Nishinari Ward in Osaka is widely considered the most dodgy district in all of Japan. This 4.5 square kilometre (2.8 square mile) ward is populated by yakuza, prostitutes, drug dealers, transients and homeless. It is famous for its doyas (cheap rooming houses), its red-light district, illegal gambling dens, frequent riots and the highest rate of tuberculosis in Japan. Oh, and there is a zoo too.
So why, you might ask, would I go to such a place? Well, amid all this shady activity are some respectable music venues, and my friend Madoka Kimura was performing at one called Nanbaya.
The temporary home of Nanbaya is in a long, dim shotengai (shopping arcade), the faded remnants of another era. Like most of these covered shopping streets in Japan the majority of the shops are shuttered.
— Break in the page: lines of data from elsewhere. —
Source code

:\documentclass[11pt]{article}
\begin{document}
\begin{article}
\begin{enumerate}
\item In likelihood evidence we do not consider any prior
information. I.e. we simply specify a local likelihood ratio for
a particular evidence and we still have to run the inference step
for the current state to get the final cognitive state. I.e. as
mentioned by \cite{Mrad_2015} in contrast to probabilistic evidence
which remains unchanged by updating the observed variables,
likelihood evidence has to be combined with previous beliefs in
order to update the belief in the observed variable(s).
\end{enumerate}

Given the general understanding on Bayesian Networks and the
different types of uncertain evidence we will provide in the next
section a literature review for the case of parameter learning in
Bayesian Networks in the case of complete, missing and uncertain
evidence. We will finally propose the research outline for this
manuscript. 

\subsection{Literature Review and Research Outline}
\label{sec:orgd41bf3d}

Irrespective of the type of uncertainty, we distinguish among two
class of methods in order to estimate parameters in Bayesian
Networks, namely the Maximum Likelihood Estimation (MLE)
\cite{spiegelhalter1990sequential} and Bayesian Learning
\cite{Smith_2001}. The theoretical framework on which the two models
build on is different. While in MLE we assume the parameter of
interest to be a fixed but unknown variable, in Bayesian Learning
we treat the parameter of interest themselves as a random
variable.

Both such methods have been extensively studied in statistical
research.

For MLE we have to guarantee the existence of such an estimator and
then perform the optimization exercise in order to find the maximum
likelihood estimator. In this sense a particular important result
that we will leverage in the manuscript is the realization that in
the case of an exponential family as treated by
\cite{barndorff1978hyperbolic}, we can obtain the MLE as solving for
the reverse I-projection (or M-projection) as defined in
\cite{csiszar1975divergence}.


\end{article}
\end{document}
There are however dozens of barber shops, kissaten (coffee shops), and karaoke bars open for business, as well as a few suspect jewellers. The customers are mostly old men. There is no indication of an imminent hipster revolution here, of slow-cooking gentrification or any sort of redevelopment. It is alive, just barely, but with a future as dim as the lighting.
Nanbaya is not gritty or beat as one would expect of a blues club. There is nothing cool or even kitsch about the space. It is over-lit with harsh fluorescents and smells of grease. Were it not for the musical instruments and flyers for upcoming shows taped to the wall I would never guess this was a music venue. The staff are curiously unfriendly. I listen to them explain to another patron unapologetically that there is very little to eat.
Madoka-san brightens things up when she takes the stage, wearing a midnight blue swing dress, evening gloves, rhinestone mules and hair in an up-do. She has the voice and swagger of a blues singer, her style both sultry and buoyant. She and guitarist Haruyuki Tanaka work there way through a list of blues standards for the small but appreciative crowd. The music invites some passersby over for a peek.
The blues is a music born of struggle. It has always lived on the fringes. It's no surprise really that I would find it in a place like Nishinari-ku.